Gursoy Olcay, Memiş Dilek, Sut Necdet
Department of Anaesthesiology and Reanimation, Trakya University Medical Faculty, Edime, Turkey.
Clin Drug Investig. 2008;28(12):777-82. doi: 10.2165/0044011-200828120-00005.
This study aimed to determine the effect of administration of a single-dose proton pump inhibitor (PPI) on gastric intramucosal pH (pHi), gastric juice volume and gastric pH in critically ill patients.
This prospective, randomized, double-blind, placebo-controlled study included 75 patients who were divided into five groups that received the following treatment: group C (n = 15), saline 100 mL; group O (n = 15), omeprazole 20 mg; group P (n = 15), pantoprazole 40 mg; group E (n = 15), esomeprazole 20 mg; and group R (n = 15), rabeprazole 20 mg. All treatments were administered nasogastrically in 100 mL of physiological saline. Measurements of gastric pHi, gastric juice volume and gastric pH were obtained immediately before and 2, 4 and 6 hours after administration of treatments. In addition, gastric content was aspirated and its volume was recorded.

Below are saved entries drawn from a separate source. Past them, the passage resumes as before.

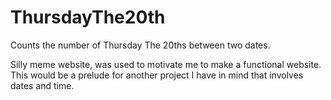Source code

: # ThursdayThe20th
 Counts the number of Thursday The 20ths between two dates.
 
 Silly meme website, was used to motivate me to make a functional website. This would be a prelude for another project I have in mind that involves dates and time.
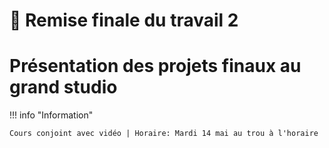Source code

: # 🚨 Remise finale du travail 2     

# Présentation des projets finaux au grand studio     

!!! info "Information"

    Cours conjoint avec vidéo | Horaire: Mardi 14 mai au trou à l'horaire


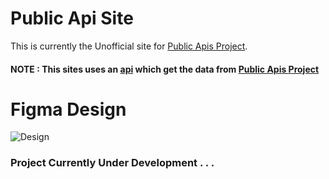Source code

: # Public Api Site

This is currently the Unofficial site for [Public Apis Project](https://github.com/public-apis/public-apis/).

#### NOTE : This sites uses an [api](https://github.com/krishna8421/public-apis-site/tree/main/api) which get the data from [Public Apis Project](https://github.com/public-apis/public-apis/)

# Figma Design

![Design](https://raw.githubusercontent.com/krishna8421/public-apis-site/main/Design.png)


### Project Currently Under Development . . .
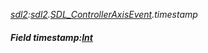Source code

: _[sdl2](../../modules/sdl2/sdl2-module.md):[sdl2](../../modules/sdl2/sdl2-module.md).[SDL\_ControllerAxisEvent](../../modules/sdl2/sdl2-sdl_controlleraxisevent.md).timestamp_
##### Field timestamp:[Int](../../modules/wonkey/wonkey-types-int.md)
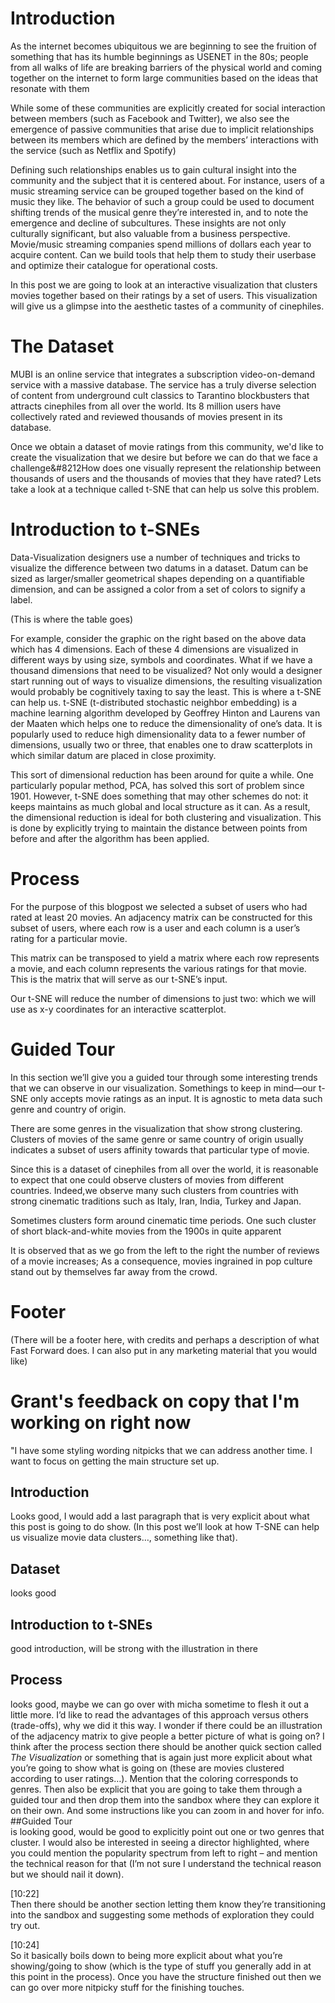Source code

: # Introduction

As the internet becomes ubiquitous we are beginning to see the fruition of something that has its humble beginnings as USENET in the 80s; people from all walks of life are breaking barriers of the physical world and coming together on the internet to form large communities based on the ideas that resonate with them

While some of these communities are explicitly created for social interaction between members (such as Facebook and Twitter), we also see the emergence of passive communities that arise due to implicit relationships between its members which are defined by the members’ interactions with the service (such as Netflix and Spotify) 

Defining such relationships enables us to gain cultural insight into the community and the subject that it is centered about. For instance, users of a music streaming service can be grouped together based on the kind of music they like. The behavior of such a group could be used to document shifting trends of the musical genre they’re interested in, and to note the emergence and decline of subcultures. These insights are not only culturally significant, but also valuable from a business perspective. Movie/music streaming companies spend millions of dollars each year to acquire content. Can we build tools that help them to study their userbase and optimize their catalogue for operational costs.

In this post we are going to look at an interactive visualization that clusters movies together based on their ratings by a set of users. This visualization will give us a glimpse into the aesthetic tastes of a community of cinephiles. 

# The Dataset

MUBI is an online service that integrates a subscription video-on-demand service with a massive database. The service has a truly diverse selection of content from underground cult classics to Tarantino blockbusters that attracts cinephiles from all over the world. Its 8 million users have collectively rated and reviewed thousands of movies present in its database. 

Once we obtain a dataset of movie ratings from this community, we'd like to create the visualization that we desire but before we can do that we face a challenge&#8212How does one visually represent the relationship between thousands of users and the thousands of movies that they have rated? Lets take a look at a technique called t-SNE that can help us solve this problem.

# Introduction to t-SNEs

Data-Visualization designers use a number of techniques and tricks to visualize the difference between two datums in a dataset. Datum can be sized as larger/smaller geometrical shapes depending on a quantifiable dimension, and can be assigned a color from a set of colors to signify a label.

(This is where the table goes)

For example, consider the graphic on the right based on the above data which has 4 dimensions. Each of these 4 dimensions are visualized in different ways by using size, symbols and coordinates. What if we have a thousand dimensions that need to be visualized? Not only would a designer start running out of ways to visualize dimensions, the resulting visualization would probably be cognitively taxing to say the least.
This is where a t-SNE can help us. t-SNE (t-distributed stochastic neighbor embedding) is a machine learning algorithm developed by Geoffrey Hinton and Laurens van der Maaten which helps one to reduce the dimensionality of one’s data. It is popularly used to reduce high dimensionality data to a fewer number of dimensions, usually two or three, that enables one to draw scatterplots in which similar datum are placed in close proximity. 


This sort of dimensional reduction has been around for quite a while. One particularly popular method, PCA, has solved this sort of problem since 1901. However, t-SNE does something that may other schemes do not: it keeps maintains as much global and local structure as it can. As a result, the dimensional reduction is ideal for both clustering and visualization. This is done by explicitly trying to maintain the distance between points from before and after the algorithm has been applied.

# Process
For the purpose of this blogpost we selected a subset of users who had rated at least 20 movies. An adjacency matrix can be constructed for this subset of users, where each row is a user and each column is a user’s rating for a particular movie. 

This matrix can be transposed to yield a matrix where each row represents a movie, and each column represents the various ratings for that movie. This is the matrix that will serve as our t-SNE’s input. 

Our t-SNE will reduce the number of dimensions to just two: which we will use as x-y coordinates for an interactive scatterplot.

# Guided Tour

In this section we’ll give you a guided tour through some interesting trends that we can observe in our visualization. Somethings to keep in mind—our t-SNE only accepts movie ratings as an input. It is agnostic to meta data such genre and country of origin.

There are some genres in the visualization that show strong clustering. Clusters of movies of the same genre or same country of origin usually indicates a subset of users affinity towards that particular type of movie.

Since this is a dataset of cinephiles from all over the world, it is reasonable to expect that one could observe clusters of movies from different countries. Indeed,we observe many such clusters from countries with strong cinematic traditions such as Italy, Iran, India, Turkey and Japan.

Sometimes clusters form around cinematic time periods. One such cluster of short black-and-white movies from the 1900s in quite apparent

It is observed that as we go from the left to the right the number of reviews of a movie increases; As a consequence, movies ingrained in pop culture stand out by themselves far away from the crowd. 


# Footer
(There will be a footer here, with credits and perhaps a description of what Fast Forward does. I can also put in any marketing material that you would like)


# Grant's feedback on copy that I'm working on right now
"I have some styling wording nitpicks that we can address another time. I want to focus on getting the main structure set up.
## Introduction 
Looks good, I would add a last paragraph that is very explicit about what this post is going to do show. (In this post we’ll look at how T-SNE can help us visualize movie data clusters…, something like that).
## Dataset 
looks good
## Introduction to t-SNEs 
good introduction, will be strong with the illustration in there
## Process
looks good, maybe we can go over with micha sometime to flesh it out a little more. I’d like to read the advantages of this approach versus others (trade-offs), why we did it this way. I wonder if there could be an illustration of the adjacency matrix to give people a better picture of what is going on?
I think after the process section there should be another quick section called *The Visualization*  or something that is again just more explicit about what you’re going to show what is going on (these are movies clustered according to user ratings…). Mention that the coloring corresponds to genres. Then also be explicit that you are going to take them through a guided tour and then drop them into the sandbox where they can explore it on their own. And some instructions like you can zoom in and hover for info.
##Guided Tour  
is looking good, would be good to explicitly point out one or two genres that cluster. I would also be interested in seeing a director highlighted, where you could mention the popularity spectrum from left to right – and mention the technical reason for that (I’m not sure I understand the technical reason but we should nail it down).

[10:22]  
Then there should be another section letting them know they’re transitioning into the sandbox and suggesting some methods of exploration they could try out.

[10:24]  
So it basically boils down to being more explicit about what you’re showing/going to show (which is the type of stuff you generally add in at this point in the process). Once you have the structure finished out then we can go over more nitpicky stuff for the finishing touches.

Initial gastric pHi, gastric juice volume and gastric pH values were not statistically significantly different among the groups (p > 0.05). No statistically significant difference in gastric pHi was seen among the groups before or 2, 4 or 6 hours after saline or PPI administration. At hours 2, 4 and 6, gastric pH in the pantoprazole, esomeprazole and rabeprazole groups increased significantly, whereas gastric juice volume decreased significantly, compared with the omeprazole and placebo groups (p < 0.001). No statistically significant differences were seen between the pantoprazole, esomeprazole and rabeprazole groups.
This is the first study to show that single-dose pantoprazole, esomeprazole and rabeprazole are associated with greater gastric pH increase and greater gastric juice volume decrease than omeprazole in critically ill patients. Our study also suggests that PPIs do not affect gastric pHi measurements in critically ill patients and can be administered during pH monitoring.
本研究旨在确定给予危重症患者单剂量质子泵抑制剂(PPI)对胃黏膜内pH值(pHi)、胃液量和胃内pH值的影响。
这项前瞻性、随机、双盲、安慰剂对照研究纳入了75例患者,这些患者被分为五组,接受以下治疗:C组(n = 15),100 mL生理盐水;O组(n = 15),20 mg奥美拉唑;P组(n = 15),40 mg泮托拉唑;E组(n = 15),20 mg埃索美拉唑;R组(n = 15),20 mg雷贝拉唑。所有治疗均通过鼻胃管以100 mL生理盐水给药。在给药前以及给药后2、4和6小时立即测量胃pHi、胃液量和胃内pH值。此外,抽取胃内容物并记录其体积。
各组初始胃pHi、胃液量和胃内pH值在统计学上无显著差异(p > 0.05)。在给予生理盐水或PPI之前以及给药后2、4或6小时,各组胃pHi在统计学上无显著差异。与奥美拉唑组和安慰剂组相比,在2、4和6小时时,泮托拉唑组、埃索美拉唑组和雷贝拉唑组的胃内pH值显著升高,而胃液量显著减少(p < 0.001)。泮托拉唑组、埃索美拉唑组和雷贝拉唑组之间未见统计学显著差异。
本研究首次表明,在危重症患者中,单剂量泮托拉唑、埃索美拉唑和雷贝拉唑比奥美拉唑能使胃内pH值升高幅度更大,胃液量减少幅度更大。我们的研究还表明,PPI不影响危重症患者的胃pHi测量,并且可以在pH监测期间给药。